On se souvient peu que l’Humanité fut ainsi le premier quotidien français à publier à sa une l’Origine du monde, de Gustave Courbet. Avec son ami Michel Boué, il fit rentrer les créations étincelantes de Saint Laurent et de Lacroix dans des colonnes où l’on se méfiait du luxe et les ouvrit aussi à la liberté des mœurs, tandis que, goût pour la polémique aidant, il frappait de pointe et d’estoc les abandons du mitterrandisme, le « règne de la marchandise et du néant », « l’abjection molle » du moment, ainsi qu’il le lança dans un portrait de Libération. Il fut de ceux qui permirent à l’Humanité – et il tira bien des bords dans cette navigation – de se dégager du corset de l’organe central de parti pour une métamorphose en journal communiste, ouvert aux curiosités des femmes ou hommes de gauche. Il avait retenu cette image pour son projet en 1999 : « Quand les hommes s’intéresseront aux hommes. » Sous son profil de condottiere, il recherchait une noblesse de plume (loin des affaissements voraces de la noblesse de robe), mise au service d’une espérance, tendu dans cette trajectoire perturbée par des cahots sanglants. Le train fou de l’actualité lui a longtemps permis de différer une envie que paralysaient les statues des commandeurs de la littérature. Au premier rang desquels Aragon, longtemps lu « comme un voleur ». « Après tout, écrivit-il, nous sommes de la même famille et nous avons partagé le même cauchemar. Il ne faut pas en vouloir aux enfants de fouiller dans les malles du grenier. »
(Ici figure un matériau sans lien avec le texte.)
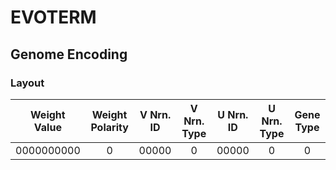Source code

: # EVOTERM
## Genome Encoding
### Layout
|Weight Value|Weight Polarity|V Nrn. ID|V Nrn. Type|U Nrn. ID|U Nrn. Type|Gene Type|
|:----------:|:-------------:|:-------:|:---------:|:-------:|:---------:|:-------:|
|0000000000|0|00000|0|00000|0|0|

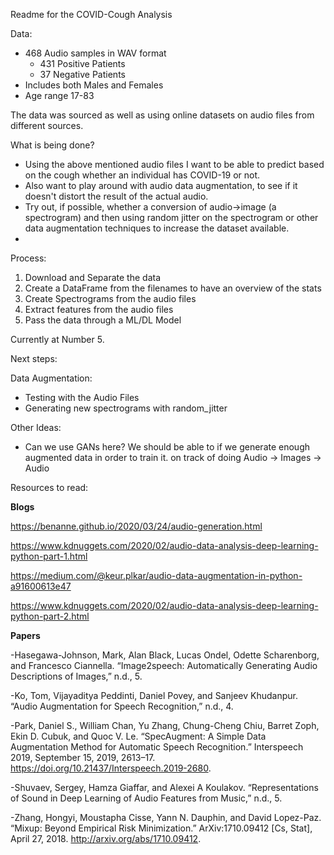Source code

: Readme for the COVID-Cough Analysis

Data:
 
- 468 Audio samples in WAV format 
  - 431 Positive Patients 
  - 37 Negative Patients 
- Includes both Males and Females 
- Age range 17-83

The data was sourced as well as using online datasets on audio files from different sources. 


What is being done?

- Using the above mentioned audio files I want to be able to predict based on the cough whether an individual has COVID-19 or not. 
- Also want to play around with audio data augmentation, to see if it doesn't distort the result of the actual audio. 
- Try out, if possible, whether a conversion of audio->image (a spectrogram) and then using random jitter on the spectrogram or other data augmentation techniques to increase the dataset available. 
- 



Process: 
1. Download and Separate the data
2. Create a DataFrame from the filenames to have an overview of the stats 
3. Create Spectrograms from the audio files 
4. Extract features from the audio files
5. Pass the data through a ML/DL Model 

Currently at Number 5. 

Next steps: 

Data Augmentation: 
- Testing with the Audio Files 
- Generating new spectrograms with random_jitter  

Other Ideas: 
- Can we use GANs here? We should be able to if we generate enough augmented data in order to train it. on track of doing Audio -> Images -> Audio 



Resources to read:

**Blogs**
 
https://benanne.github.io/2020/03/24/audio-generation.html

https://www.kdnuggets.com/2020/02/audio-data-analysis-deep-learning-python-part-1.html

https://medium.com/@keur.plkar/audio-data-augmentation-in-python-a91600613e47

https://www.kdnuggets.com/2020/02/audio-data-analysis-deep-learning-python-part-2.html


**Papers**

-Hasegawa-Johnson, Mark, Alan Black, Lucas Ondel, Odette Scharenborg, and Francesco Ciannella. “Image2speech: Automatically Generating Audio Descriptions of Images,” n.d., 5.

-Ko, Tom, Vijayaditya Peddinti, Daniel Povey, and Sanjeev Khudanpur. “Audio Augmentation for Speech Recognition,” n.d., 4.

-Park, Daniel S., William Chan, Yu Zhang, Chung-Cheng Chiu, Barret Zoph, Ekin D. Cubuk, and Quoc V. Le. “SpecAugment: A Simple Data Augmentation Method for Automatic Speech Recognition.” Interspeech 2019, September 15, 2019, 2613–17. https://doi.org/10.21437/Interspeech.2019-2680.

-Shuvaev, Sergey, Hamza Giaffar, and Alexei A Koulakov. “Representations of Sound in Deep Learning of Audio Features from Music,” n.d., 5.

-Zhang, Hongyi, Moustapha Cisse, Yann N. Dauphin, and David Lopez-Paz. “Mixup: Beyond Empirical Risk Minimization.” ArXiv:1710.09412 [Cs, Stat], April 27, 2018. http://arxiv.org/abs/1710.09412.



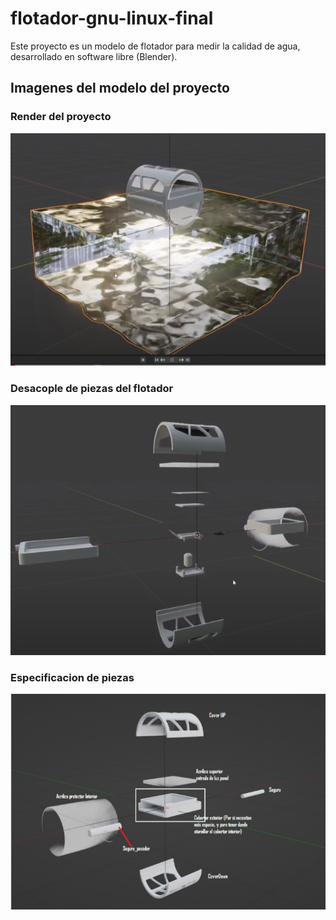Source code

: # flotador-gnu-linux-final
Este proyecto es un modelo de flotador para medir la calidad de agua, desarrollado en software libre (Blender).

## Imagenes del modelo del proyecto
### Render del proyecto

![Render](./img/img1.PNG)

### Desacople de piezas del flotador

![Piezas](./img/img2.PNG)

### Especificacion de piezas

![Especificacion](./img/img3.PNG)
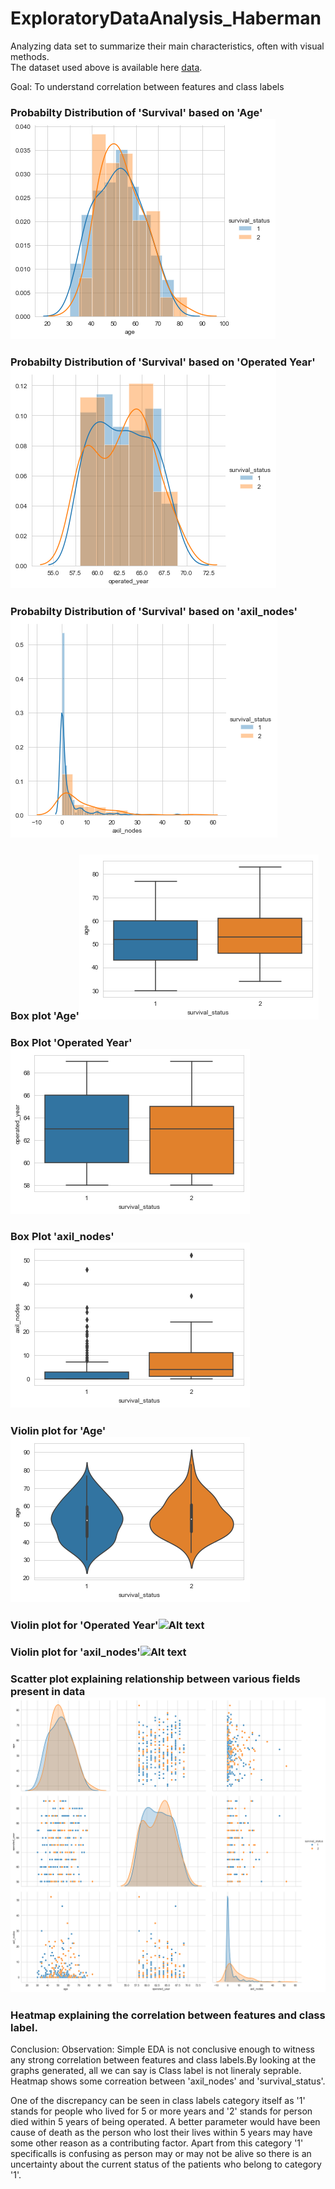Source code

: # ExploratoryDataAnalysis_Haberman
Analyzing data set to summarize their main characteristics, often with visual methods.<br />
The dataset used above is available here [data](https://www.kaggle.com/gilsousa/habermans-survival-data-set).<br />


Goal: To understand correlation between features and class labels<br />

### Probabilty Distribution of 'Survival' based on 'Age' ![Alt text](https://github.com/n-e-e-l/ExploratoryDataAnalysis_Haberman/blob/master/img/survive_1.png)<br />
###  Probabilty Distribution of 'Survival' based on 'Operated Year' ![Alt text](https://github.com/n-e-e-l/ExploratoryDataAnalysis_Haberman/blob/master/img/survive_2.png)<br />
###  Probabilty Distribution of 'Survival' based on 'axil_nodes' ![Alt text](https://github.com/n-e-e-l/ExploratoryDataAnalysis_Haberman/blob/master/img/survive_3.png)<br />
### Box plot 'Age'![Alt text](https://github.com/n-e-e-l/ExploratoryDataAnalysis_Haberman/blob/master/img/survive_4.png)<br />
### Box Plot 'Operated Year' ![Alt text](https://github.com/n-e-e-l/ExploratoryDataAnalysis_Haberman/blob/master/img/survive_5.png)<br />
### Box Plot 'axil_nodes' ![Alt text](https://github.com/n-e-e-l/ExploratoryDataAnalysis_Haberman/blob/master/img/survive_6.png)<br />
### Violin plot for 'Age' ![Alt text](https://github.com/n-e-e-l/ExploratoryDataAnalysis_Haberman/blob/master/img/download%20(1).png)<br />
### Violin plot for 'Operated Year'![Alt text](https://github.com/n-e-e-l/ExploratoryDataAnalysis_Haberman/blob/master/img/download(2).png)<br />
### Violin plot  for 'axil_nodes'![Alt text](https://github.com/n-e-e-l/ExploratoryDataAnalysis_Haberman/blob/master/img/download%20.png)<br />
### Scatter plot explaining relationship between various fields present in data ![Alt text](https://github.com/n-e-e-l/ExploratoryDataAnalysis_Haberman/blob/master/img/2D-scatter-plot.png)<br />

### Heatmap explaining the correlation between features and class label.




Conclusion:
Observation: Simple EDA is not conclusive enough to witness any strong correlation between features and class labels.By looking at the graphs generated, all we can say is Class label is not lineraly seprable. Heatmap shows some correation between 'axil_nodes' and 'survival_status'.

One of the discrepancy can be seen in class labels category itself as '1' stands for people who lived for 5 or more years and '2' stands for person died within 5 years of being operated. A better parameter would have been cause of death as the person who lost their lives within 5 years may have some other reason as a contributing factor. Apart from this category '1' specificalls is confusing as person may or may not be alive so there is an uncertainty about the current status of the patients who belong to category '1'.
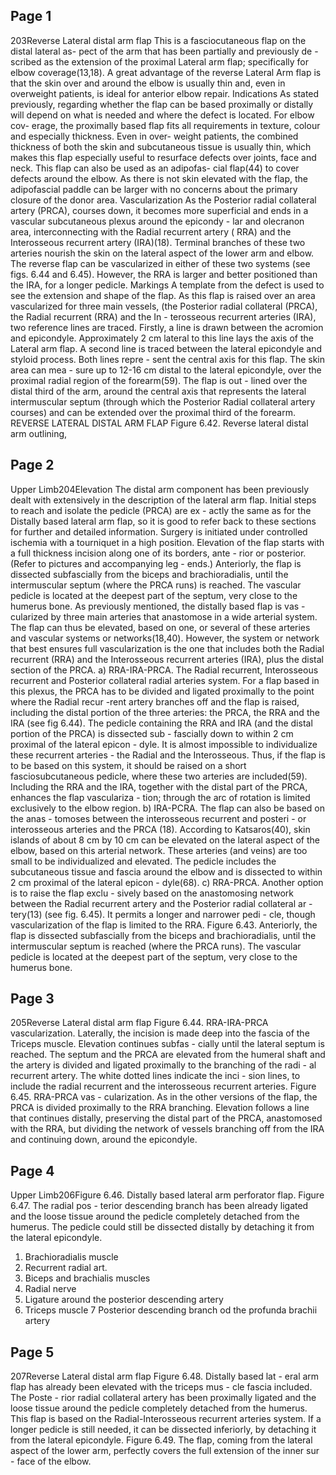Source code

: ## Page 1

203Reverse Lateral distal arm flap
This is a fasciocutaneous flap on the distal lateral as-
pect of the arm that has been partially and previously de -
scribed as the extension of the proximal Lateral arm flap; 
specifically for elbow coverage(13,18). A great advantage 
of the reverse Lateral Arm flap is that the skin over and 
around the elbow is usually thin and, even in overweight 
patients, is ideal for anterior elbow repair.
Indications
As stated previously, regarding whether the flap can 
be based proximally or distally will depend on what is 
needed and where the defect is located. For elbow cov-
erage, the proximally based flap fits all requirements in 
texture, colour and especially thickness. Even in over-
weight patients, the combined thickness of both the skin 
and subcutaneous tissue is usually thin, which makes 
this flap especially useful to resurface defects over joints, 
face and neck. This flap can also be used as an adipofas-
cial flap(44) to cover defects around the elbow. As there 
is not skin elevated with the flap, the adipofascial paddle 
can be larger with no concerns about the primary closure 
of the donor area.
Vascularization
As the Posterior radial collateral artery (PRCA), 
courses down, it becomes more superficial and ends in a vascular subcutaneous plexus around the epicondy -
lar and olecranon area, interconnecting with the Radial 
recurrent artery ( RRA) and the Interosseous recurrent 
artery (IRA)(18). Terminal branches of these two arteries 
nourish the skin on the lateral aspect of the lower arm 
and elbow. The reverse flap can be vascularized in either 
of these two systems (see figs. 6.44 and 6.45). However, 
the RRA is larger and better positioned than the IRA, for a 
longer pedicle.
Markings
A template from the defect is used to see the extension 
and shape of the flap. As this flap is raised over an area 
vascularized for three main vessels, (the Posterior radial 
collateral (PRCA), the Radial recurrent  (RRA) and the In -
terosseous recurrent arteries (IRA), two reference lines are 
traced. Firstly, a line is drawn between the acromion and 
epicondyle. Approximately 2 cm lateral to this line lays the 
axis of the Lateral arm flap. A second line is traced between 
the lateral epicondyle and styloid process. Both lines repre -
sent the central axis for this flap. The skin area can mea -
sure up to 12-16 cm distal to the lateral epicondyle, over 
the proximal radial region of the forearm(59). The flap is out -
lined over the distal third of the arm, around the central axis 
that represents the lateral intermuscular septum (through 
which the Posterior Radial collateral artery courses) and 
can be extended over the proximal third of the forearm. REVERSE LATERAL DISTAL ARM FLAP
Figure 6.42. Reverse lateral distal 
arm outlining,


## Page 2

Upper Limb204Elevation
The distal arm component has been previously dealt 
with extensively in the description of the lateral arm flap. 
Initial steps to reach and isolate the pedicle (PRCA) are ex -
actly the same as for the Distally based lateral arm flap, 
so it is good to refer back to these sections for further and 
detailed information. 
Surgery is initiated under controlled ischemia with a 
tourniquet in a high position. Elevation of the flap starts 
with a full thickness incision along one of its borders, ante -
rior or posterior. (Refer to pictures and accompanying leg -
ends.) Anteriorly, the flap is dissected subfascially from the 
biceps and brachioradialis, until the intermuscular septum 
(where the PRCA runs) is reached. The vascular pedicle is 
located at the deepest part of the septum, very close to the 
humerus bone.
As previously mentioned, the distally based flap is vas -
cularized by three main arteries that anastomose in a wide 
arterial system. The flap can thus be elevated, based on 
one, or several of these arteries and vascular systems or 
networks(18,40). However, the system or network that best 
ensures full vascularization is the one that includes both 
the Radial recurrent  (RRA) and the Interosseous recurrent 
arteries (IRA), plus the distal section of the PRCA.
a) RRA-IRA-PRCA. The Radial recurrent, Interosseous 
recurrent and Posterior collateral radial arteries system. 
For a flap based in this plexus, the PRCA has to be divided 
and ligated proximally to the point where the Radial recur -rent artery branches off and the flap is raised, including the 
distal portion of the three arteries: the PRCA, the RRA and 
the IRA (see fig 6.44). The pedicle containing the RRA and 
IRA (and the distal portion of the PRCA) is dissected sub -
fascially down to within 2 cm proximal of the lateral epicon -
dyle. It is almost impossible to individualize these recurrent 
arteries - the Radial and the Interosseous. Thus, if the flap 
is to be based on this system, it should be raised on a short 
fasciosubcutaneous pedicle, where these two arteries are 
included(59). Including the RRA and the IRA, together with 
the distal part of the PRCA, enhances the flap vasculariza -
tion; through the arc of rotation is limited exclusively to the 
elbow region.
b) IRA-PCRA. The flap can also be based on the anas -
tomoses between the interosseous recurrent and posteri -
or interosseous arteries and the PRCA (18). According to 
Katsaros(40), skin islands of about 8 cm by 10 cm can be 
elevated on the lateral aspect of the elbow, based on this 
arterial network. These arteries (and veins) are too small 
to be individualized and elevated. The pedicle includes the 
subcutaneous tissue and fascia around the elbow and is 
dissected to within 2 cm proximal of the lateral epicon -
dyle(68).
c) RRA-PRCA. Another option is to raise the flap exclu -
sively based on the anastomosing network between the 
Radial recurrent artery and the Posterior radial collateral ar -
tery(13) (see fig. 6.45). It permits a longer and narrower pedi -
cle, though vascularization of the flap is limited to the RRA.
Figure 6.43. Anteriorly, the flap 
is dissected subfascially from 
the biceps and brachioradialis, 
until the intermuscular  septum 
is reached (where the PRCA 
runs). The vascular pedicle is 
located at the deepest part of 
the septum, very close to the 
humerus bone.


## Page 3

205Reverse Lateral distal arm flap
Figure 6.44. RRA-IRA-PRCA 
vascularization. Laterally, the 
incision is made deep into the 
fascia of the Triceps muscle. 
Elevation continues subfas -
cially until the lateral septum 
is reached. The septum and 
the PRCA are elevated from the 
humeral shaft and the artery is 
divided and ligated proximally 
to the branching of the radi -
al recurrent artery. The white 
dotted lines indicate the inci -
sion lines, to include the radial 
recurrent and the interosseous 
recurrent arteries.
Figure 6.45. RRA-PRCA vas -
cularization. As in the other 
versions of the flap, the PRCA 
is divided proximally to the RRA 
branching. Elevation follows 
a line that continues distally, 
preserving the distal part of the 
PRCA, anastomosed with the 
RRA, but dividing the network 
of vessels branching off from 
the IRA and continuing down, 
around the epicondyle.


## Page 4

Upper Limb206Figure 6.46. Distally based lateral arm perforator flap.
Figure 6.47. The radial pos -
terior descending branch has 
been already ligated and the 
loose tissue around the pedicle 
completely detached from the 
humerus. The pedicle could 
still be dissected distally by 
detaching it from the lateral 
epicondyle.
1.  Brachioradialis muscle
2.  Recurrent radial art.
3. Biceps and brachialis muscles
4.  Radial nerve
5.  Ligature around the posterior 
descending artery
6.  Triceps muscle
7  Posterior descending branch 
od the profunda brachii artery

## Page 5

207Reverse Lateral distal arm flap
Figure 6.48. Distally based lat -
eral arm flap has already been 
elevated with the triceps mus -
cle fascia included. The Poste -
rior radial collateral artery has 
been proximally ligated and the 
loose tissue around the pedicle 
completely detached from the 
humerus. This flap is based 
on the Radial-Interosseous 
recurrent arteries system. If a 
longer pedicle is still needed, 
it can be dissected inferiorly, 
by detaching it from the lateral 
epicondyle. 
Figure 6.49. The flap, coming 
from the lateral aspect of the 
lower arm, perfectly covers the 
full extension of the inner sur -
face of the elbow.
Mais le poids écrase, le grand fleuve littéraire emporte, et il est aisé de se perdre dans les plis des étoffes somptueuses de la langue de l’auteur du Traité du style. Ce n’est qu’après avoir quitté ses responsabilités (tout en restant éditorialiste) qu’il publie en 2005 son premier roman, le Siècle dans la peau (chez Maren Sell). Cette peau, c’est celle qu’il lui fallut durcir pour traverser le siècle, mais aussi celle entrevue dans un croisement de jambes sous la jupe. Par quoi, c’est plutôt vers Roger Vaillant qu’il regarde. Ce livre paya la dette qu’il avait à son propre égard et il ne prolongea pas « l’orgie du roman » (1).
Durant les derniers mois où la corne du cancer cherchait l’homme, Claude accueillait ce combat avec lucidité, un stoïcisme romain et le souci d’épargner son entourage, sa femme Marylène et ses trois enfants. Avec toujours, une démangeaison à la pointe de la rapière, quand nous évoquions l’actualité.